Mesdames, Messieurs,

Chers collègues,

 

Le 2 octobre 1981, la France reconnaissait à « toute personne physique, toute organisation non-gouvernementale ou tout groupe de particuliers » la possibilité de saisir l’ancienne Commission européenne des droits de l’homme d’une violation alléguée des droits reconnus dans la Convention de sauvegarde des droits de l’homme et des libertés fondamentales, signée à Rome du 4 novembre 1950.

Ce faisant, la France devenait le 16ème État membre du Conseil de l’Europe à souscrire la déclaration facultative prévue par l’ancien article 25 instituant un mécanisme de requête individuelle en sus du recours interétatique de l’article 24, plusieurs années après avoir ratifié la Convention, le 3 mai 1974.

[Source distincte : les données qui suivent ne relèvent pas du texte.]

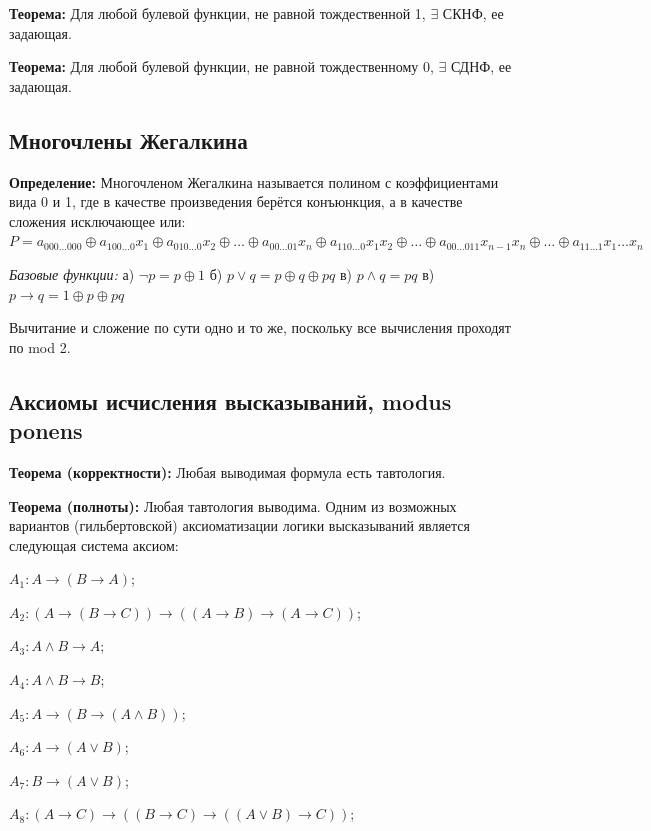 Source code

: \textbf{Теорема:} Для любой булевой функции, не равной тождественной 1, $\exists$ СКНФ, ее задающая.

\textbf{Теорема:} Для любой булевой функции, не равной тождественному 0, $\exists$ СДНФ, ее задающая.

\subsection{Многочлены Жегалкина}

\textbf{Определение:} Многочленом Жегалкина называется полином с коэффициентами вида 0 и 1, где в качестве произведения берётся конъюнкция, а в качестве сложения исключающее или: $P=a_{000\dots000}\oplus a_{100…0}x_1\oplus a_{010\dots0}x_2\oplus\dots\oplus a_{00…01}x_n \oplus a_{110\dots0}x_1x_2\oplus\dots\oplus a_{00\dots011}x_{n-1}x_n\oplus\dots\oplus a_{11\dots1}x_1\dots x_n$
\par \textit{Базовые функции:} а) $\neg p = p \oplus 1$ \quad б) $p\lor q = p \oplus q \oplus pq$ \newline \hangindent=4.25cm в) $p\land q = pq$ \quad в) $p\to q = 1 \oplus p \oplus pq$

Вычитание и сложение по сути одно и то же, поскольку все вычисления проходят по mod 2.


\subsection{Аксиомы исчисления высказываний, modus ponens}
\textbf{Теорема (корректности):} Любая выводимая формула есть тавтология.

\textbf{Теорема (полноты):} Любая тавтология выводима.
\newline Одним из возможных вариантов (гильбертовской) аксиоматизации логики высказываний является следующая система аксиом:

$A_{1}:A\rightarrow (B\rightarrow A)$;

$A_{2}:(A\rightarrow (B\rightarrow C))\rightarrow ((A\rightarrow B)\rightarrow (A\rightarrow C))$;

$A_{3}:A\wedge B\rightarrow A$;

$A_{4}:A\wedge B\rightarrow B$;

$A_{5}:A\rightarrow (B\rightarrow (A\wedge B))$;

$A_{6}:A\rightarrow (A\vee B)$;

$A_{7}:B\rightarrow (A\vee B)$;

$A_{8}:(A\rightarrow C)\rightarrow ((B\rightarrow C)\rightarrow ((A\vee B)\rightarrow C))$;

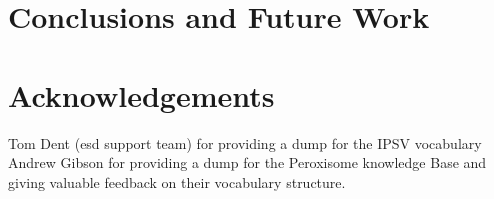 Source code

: \section{Conclusions and Future Work}\label{sec:conclusions}



\section{Acknowledgements}
Tom Dent (esd support team) for providing a dump for the IPSV vocabulary
Andrew Gibson for providing a dump for the Peroxisome knowledge Base and giving valuable feedback on their vocabulary structure.
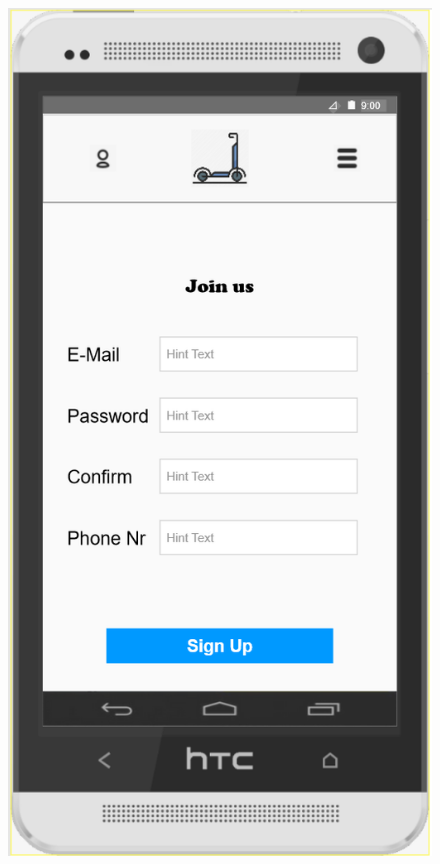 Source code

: \documentclass[a4paper, 12pt]{article}
\begin{document}
\begin{figure} [htbp]
    \begin{center}
        \begin{minipage}{0.45\textwidth}
            \begin{center}
                \includegraphics[scale=0.65]{images/prototypes/04-register-sign-up.png}

\end{center}
\end{minipage}
\end{center}
\end{figure}
\end{document}
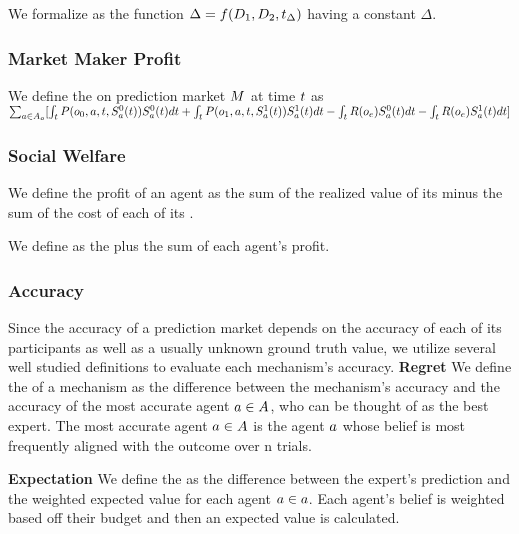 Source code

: We formalize  as the function $\Delta = f(D_{1},D_{2},t_{\Delta})$
having a constant $\Delta$.\\

\subsubsection{Market Maker Profit}
We define the  on prediction market $M$ at time $t$ as\\
$\sum_{a\in A_o} [
\int_{t} 
P(o_0,a,t, S^{0}_{a}(t))S^{0}_{a}(t)dt
+\int_{t} 
P(o_1,a,t, S^{1}_{a}(t))S^{1}_{a}(t)dt
-\int_{t} 
R(o_e)S^{0}_{a}(t)dt
-\int_{t}
R(o_e)S^{1}_{a}(t)dt]$

\subsubsection{Social Welfare}
We define the profit of an agent as the sum of the realized value of its  minus the
sum of the cost of each of its .

We define  as the  plus the sum of each agent's profit.

\subsubsection{Accuracy}
Since the accuracy of a prediction market depends on the accuracy of each of its participants
as well as a usually unknown ground truth value, we utilize several well studied definitions
to evaluate each mechanism's accuracy.
\textbf{Regret}
We define the  of a mechanism as the difference between the mechanism's accuracy
and the accuracy of the most accurate agent $a\in A$, who can be thought of as the
best expert. The most accurate agent $a\in A$ is the agent $a$ whose belief is
most frequently aligned with the outcome over n trials.

\textbf{Expectation}
We define the  as the difference between the expert's prediction
and the weighted expected value for each agent $a\in a$. Each agent's belief is weighted
based off their budget and then an expected value is calculated.

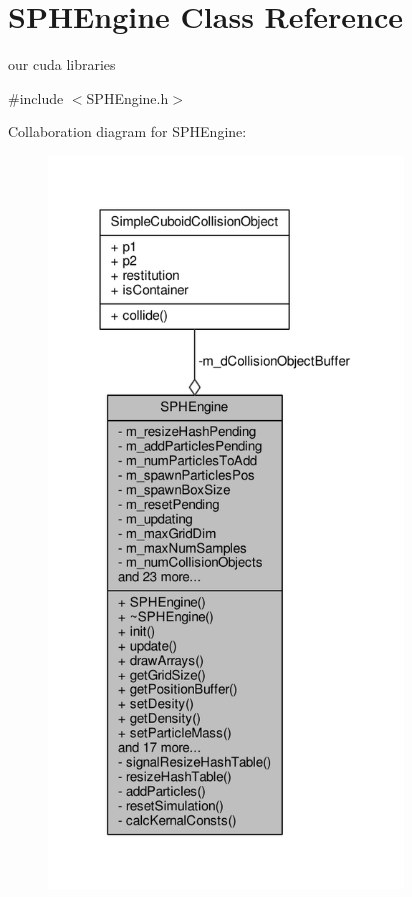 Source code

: \hypertarget{class_s_p_h_engine}{\section{S\-P\-H\-Engine Class Reference}
\label{class_s_p_h_engine}
}


our cuda libraries  




{\ttfamily \#include $<$S\-P\-H\-Engine.\-h$>$}



Collaboration diagram for S\-P\-H\-Engine\-:\nopagebreak
\begin{figure}[H]
\begin{center}
\leavevmode
\includegraphics[height=550pt]{class_s_p_h_engine__coll__graph}
\end{center}
\end{figure}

Qualifiée par la cour de Strasbourg de « clé de voute »[1] du système conventionnel et d’élément « essentiel »[2] à l’efficacité de celui-ci, le recours individuel témoigne de « l’originalité fondamentale de la Convention » en ce qu’il « ouvre à ses bénéficiaires le droit de saisir la Cour aux fins de faire sanctionner le manquement d’un État à ses obligations conventionnelles » [3]. L’entrée en vigueur du protocole n° 11, le 1er novembre 1998, mettra fin au caractère facultatif du dispositif.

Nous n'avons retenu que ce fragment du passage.